[ACTIVITY]
Report all lines from the entries below in which "Geldigheidsduur" appears.
Start of RAW DATA
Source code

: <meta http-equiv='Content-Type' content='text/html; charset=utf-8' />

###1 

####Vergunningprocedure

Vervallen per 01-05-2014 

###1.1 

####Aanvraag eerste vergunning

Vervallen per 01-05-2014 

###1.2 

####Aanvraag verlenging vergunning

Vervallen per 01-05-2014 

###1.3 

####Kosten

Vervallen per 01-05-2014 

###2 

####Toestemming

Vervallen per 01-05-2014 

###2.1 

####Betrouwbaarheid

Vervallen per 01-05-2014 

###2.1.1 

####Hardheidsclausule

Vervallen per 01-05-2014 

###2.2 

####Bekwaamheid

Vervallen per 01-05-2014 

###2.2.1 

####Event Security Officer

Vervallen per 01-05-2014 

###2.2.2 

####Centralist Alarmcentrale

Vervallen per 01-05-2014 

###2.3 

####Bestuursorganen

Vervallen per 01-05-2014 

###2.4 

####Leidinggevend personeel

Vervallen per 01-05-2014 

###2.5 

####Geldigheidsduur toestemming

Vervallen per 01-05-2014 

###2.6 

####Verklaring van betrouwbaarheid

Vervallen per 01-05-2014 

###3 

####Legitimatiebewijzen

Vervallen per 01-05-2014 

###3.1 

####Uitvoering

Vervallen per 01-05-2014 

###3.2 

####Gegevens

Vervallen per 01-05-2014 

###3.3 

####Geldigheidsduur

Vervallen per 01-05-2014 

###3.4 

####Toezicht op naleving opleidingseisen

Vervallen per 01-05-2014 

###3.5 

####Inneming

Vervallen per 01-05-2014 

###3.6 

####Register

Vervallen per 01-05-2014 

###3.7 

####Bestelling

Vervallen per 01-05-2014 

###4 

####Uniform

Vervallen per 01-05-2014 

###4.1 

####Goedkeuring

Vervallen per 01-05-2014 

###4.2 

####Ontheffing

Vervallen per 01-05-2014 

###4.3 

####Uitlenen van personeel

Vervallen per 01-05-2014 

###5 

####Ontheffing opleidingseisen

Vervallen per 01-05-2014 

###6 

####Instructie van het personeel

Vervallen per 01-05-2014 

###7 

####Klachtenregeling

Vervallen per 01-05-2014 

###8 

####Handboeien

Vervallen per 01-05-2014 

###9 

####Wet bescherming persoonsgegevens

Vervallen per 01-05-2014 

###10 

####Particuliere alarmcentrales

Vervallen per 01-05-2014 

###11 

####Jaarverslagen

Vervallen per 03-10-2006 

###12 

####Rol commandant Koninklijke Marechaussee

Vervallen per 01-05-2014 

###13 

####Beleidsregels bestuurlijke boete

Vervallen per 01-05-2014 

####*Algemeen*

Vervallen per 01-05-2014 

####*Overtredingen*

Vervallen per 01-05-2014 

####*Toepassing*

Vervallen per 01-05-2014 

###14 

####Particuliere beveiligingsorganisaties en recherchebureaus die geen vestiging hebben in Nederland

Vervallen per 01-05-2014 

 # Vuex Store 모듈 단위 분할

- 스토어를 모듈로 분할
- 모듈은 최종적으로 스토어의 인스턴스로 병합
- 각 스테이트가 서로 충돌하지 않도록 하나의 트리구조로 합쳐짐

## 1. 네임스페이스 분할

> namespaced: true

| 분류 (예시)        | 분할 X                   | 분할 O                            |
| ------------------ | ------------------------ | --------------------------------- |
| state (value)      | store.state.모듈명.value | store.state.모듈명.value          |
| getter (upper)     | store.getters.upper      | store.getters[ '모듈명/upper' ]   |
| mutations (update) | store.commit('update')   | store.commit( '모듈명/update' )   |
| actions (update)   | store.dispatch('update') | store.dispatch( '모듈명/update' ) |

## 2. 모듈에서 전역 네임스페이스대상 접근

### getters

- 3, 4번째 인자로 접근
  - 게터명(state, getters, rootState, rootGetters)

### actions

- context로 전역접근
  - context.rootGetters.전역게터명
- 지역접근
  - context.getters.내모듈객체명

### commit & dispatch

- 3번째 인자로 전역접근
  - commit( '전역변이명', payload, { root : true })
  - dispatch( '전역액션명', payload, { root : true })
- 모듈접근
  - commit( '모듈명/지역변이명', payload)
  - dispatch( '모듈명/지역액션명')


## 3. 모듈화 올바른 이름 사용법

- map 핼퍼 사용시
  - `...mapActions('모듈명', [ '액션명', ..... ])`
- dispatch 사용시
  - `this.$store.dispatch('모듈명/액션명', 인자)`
End of RAW DATA
[ANSWER SECTION]
####Geldigheidsduur toestemming
####Geldigheidsduur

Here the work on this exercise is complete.